*** Listed entries Section Begins ***
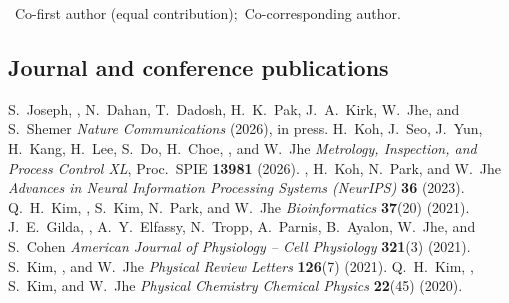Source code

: 
{\small\color{softgray} \cofirst~Co-first author (equal contribution);\enspace \cocorr~Co-corresponding author.}

\subsection{Journal and conference publications}
\begin{pubs}
      {S.~Joseph\cofirst, \me\cofirst, N.~Dahan, T.~Dadosh, H.~K.~Pak, J.~A.~Kirk, W.~Jhe\cocorr, and S.~Shemer\cocorr}
      {\textit{Nature Communications} (2026), in press.}
      {H.~Koh, J.~Seo, J.~Yun, H.~Kang, H.~Lee, S.~Do, H.~Choe, \me, and W.~Jhe}
      {\textit{Metrology, Inspection, and Process Control XL}, Proc.\ SPIE \textbf{13981} (2026).}
      {\me\cofirst, H.~Koh\cofirst, N.~Park, and W.~Jhe}
      {\textit{Advances in Neural Information Processing Systems (NeurIPS)} \textbf{36} (2023).}
      {Q.~H.~Kim, \me, S.~Kim, N.~Park, and W.~Jhe}
      {\textit{Bioinformatics} \textbf{37}(20) (2021).}
      {J.~E.~Gilda\cofirst, \me\cofirst, A.~Y.~Elfassy, N.~Tropp, A.~Parnis, B.~Ayalon, W.~Jhe, and S.~Cohen}
      {\textit{American Journal of Physiology -- Cell Physiology} \textbf{321}(3) (2021).}
      {S.~Kim, \me, and W.~Jhe}
      {\textit{Physical Review Letters} \textbf{126}(7) (2021).}
      {Q.~H.~Kim, \me, S.~Kim, and W.~Jhe}
      {\textit{Physical Chemistry Chemical Physics} \textbf{22}(45) (2020).}
\end{pubs}

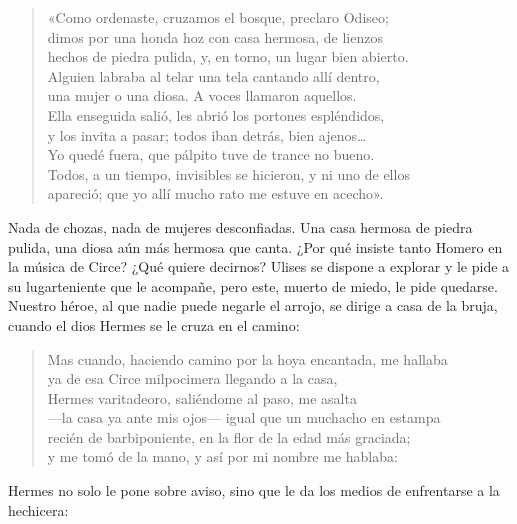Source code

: \documentclass[11pt,a4paper]{article}
\begin{document}
\begin{verse}
«Como ordenaste, cruzamos el bosque, preclaro Odiseo;\\
dimos por una honda hoz con casa hermosa, de lienzos\\
hechos de piedra pulida, y, en torno, un lugar bien abierto.\\
Alguien labraba al telar una tela cantando allí dentro,\\
una mujer o una diosa. A voces llamaron aquellos.\\
Ella enseguida salió, les abrió los portones espléndidos,\\
y los invita a pasar; todos iban detrás, bien ajenos…\\
Yo quedé fuera, que pálpito tuve de trance no bueno.\\
Todos, a un tiempo, invisibles se hicieron, y ni uno de ellos\\
apareció; que yo allí mucho rato me estuve en acecho».
\end{verse}

Nada de chozas, nada de mujeres desconfiadas. Una casa hermosa de piedra pulida, una diosa aún más hermosa que canta. ¿Por qué insiste tanto Homero en la música de Circe? ¿Qué quiere decirnos? Ulises se dispone a explorar y le pide a su lugarteniente que le acompañe, pero este, muerto de miedo, le pide quedarse. Nuestro héroe, al que nadie puede negarle el arrojo, se dirige a casa de la bruja, cuando el dios Hermes se le cruza en el camino:

\begin{verse}
Mas cuando, haciendo camino por la hoya encantada, me hallaba\\
ya de esa Circe milpocimera llegando a la casa,\\
Hermes varitadeoro, saliéndome al paso, me asalta\\
---la casa ya ante mis ojos--- igual que un muchacho en estampa\\
recién de barbiponiente, en la flor de la edad más graciada;\\
y me tomó de la mano, y así por mi nombre me hablaba:
\end{verse}

Hermes no solo le pone sobre aviso, sino que le da los medios de enfrentarse a la hechicera:
\end{document}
*** Listed entries Section Ends ***
- What this task involves -
The required output is the stretch of entries above from the line containing "S.~Kim, N.~Park, and" through the line containing "B.~Ayalon, W.~Jhe, and", reproduced exactly.

- Result -
      {Q.~H.~Kim, \me, S.~Kim, N.~Park, and W.~Jhe}
      {\textit{Bioinformatics} \textbf{37}(20) (2021).}
      {J.~E.~Gilda\cofirst, \me\cofirst, A.~Y.~Elfassy, N.~Tropp, A.~Parnis, B.~Ayalon, W.~Jhe, and S.~Cohen}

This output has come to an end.